Clearly, this is Romero having obtained permission to shoot at an amusement park (West View Park in Pennsylvania, which closed down in 1977). Thus the amusement park becomes a loose metaphor to illustrate assorted problems that the elderly face. The effect is more an allegory that is using the journey through the fairground to make some sort of point about the film’s central thesis. It is an allegory that is sometimes effective but not something that meets my definition of horror. And that makes The Amusement Park itself an oddity that is more for the Romero completest than a fascinating undiscovered work.

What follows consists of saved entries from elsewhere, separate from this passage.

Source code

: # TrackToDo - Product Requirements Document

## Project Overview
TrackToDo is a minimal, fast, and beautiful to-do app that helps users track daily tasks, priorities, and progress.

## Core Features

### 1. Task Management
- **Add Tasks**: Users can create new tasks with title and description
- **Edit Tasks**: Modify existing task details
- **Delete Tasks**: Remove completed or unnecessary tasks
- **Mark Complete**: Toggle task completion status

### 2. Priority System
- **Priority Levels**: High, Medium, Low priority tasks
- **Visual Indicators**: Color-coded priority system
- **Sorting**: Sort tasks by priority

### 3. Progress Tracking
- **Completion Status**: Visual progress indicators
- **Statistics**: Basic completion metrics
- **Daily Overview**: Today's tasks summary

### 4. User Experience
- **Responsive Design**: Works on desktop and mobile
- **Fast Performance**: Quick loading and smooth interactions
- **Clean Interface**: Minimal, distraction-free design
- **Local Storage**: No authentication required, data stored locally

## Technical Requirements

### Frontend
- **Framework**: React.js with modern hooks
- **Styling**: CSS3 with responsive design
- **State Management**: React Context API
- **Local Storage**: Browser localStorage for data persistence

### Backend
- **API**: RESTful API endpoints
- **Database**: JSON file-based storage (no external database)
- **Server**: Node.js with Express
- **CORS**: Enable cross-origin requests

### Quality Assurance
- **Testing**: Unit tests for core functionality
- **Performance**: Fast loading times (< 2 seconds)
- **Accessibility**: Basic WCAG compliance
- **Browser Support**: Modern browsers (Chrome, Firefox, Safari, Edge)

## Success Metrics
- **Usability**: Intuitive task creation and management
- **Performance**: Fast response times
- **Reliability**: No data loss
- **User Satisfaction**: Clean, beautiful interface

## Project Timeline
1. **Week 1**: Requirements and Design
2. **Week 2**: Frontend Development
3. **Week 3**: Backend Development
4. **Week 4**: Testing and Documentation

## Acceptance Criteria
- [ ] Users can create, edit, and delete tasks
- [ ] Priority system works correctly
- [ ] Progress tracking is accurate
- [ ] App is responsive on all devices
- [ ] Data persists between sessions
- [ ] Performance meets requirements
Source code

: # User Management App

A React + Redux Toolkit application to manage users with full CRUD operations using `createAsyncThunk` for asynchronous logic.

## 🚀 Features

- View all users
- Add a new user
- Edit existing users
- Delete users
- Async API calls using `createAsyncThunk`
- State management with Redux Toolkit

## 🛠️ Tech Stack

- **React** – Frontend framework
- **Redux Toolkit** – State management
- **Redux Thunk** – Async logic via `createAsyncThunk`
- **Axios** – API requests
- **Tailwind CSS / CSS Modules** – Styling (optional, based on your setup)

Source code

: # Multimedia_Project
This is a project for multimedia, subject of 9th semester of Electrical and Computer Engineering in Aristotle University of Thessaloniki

George A. Romero’s other films include the cult favourite Night of the Living Dead (1968); the suburban witchcraft film Jack’s Wife/Season of the Witch/Hungry Wives (1972); The Crazies (1973), an underrated film about a madness-inducing biospill; Martin (1976), a superb deconstruction of the cinematic vampire myth; Dawn of the Dead (1978); the Stephen King-scripted horror comic homage Creepshow (1982); Day of the Dead (1985); Monkey Shines (1988) about a psychic link between a paraplegic and a murderous monkey; Two Evil Eyes (1990), an Edgar Allan Poe collaboration with Dario Argento; The Dark Half (1993) from the Stephen King novel about a writer haunted by an evil doppelganger; Bruiser (2000) about a man whose face suddenly becomes a blank mask; Land of the Dead (2005), Diary of the Dead (2007) and Survival of the Dead (2009). Romero has also produced the Tales from the Darkside (1983-5) and Monsters (1988-9) horror anthology series, and the films Deadtime Stories (2009) and Deadtime Stories 2 (2010). His scripts include Creepshow II (1987), Tales from the Darkside: The Movie (1990) and the remake of Night of the Living Dead (1990).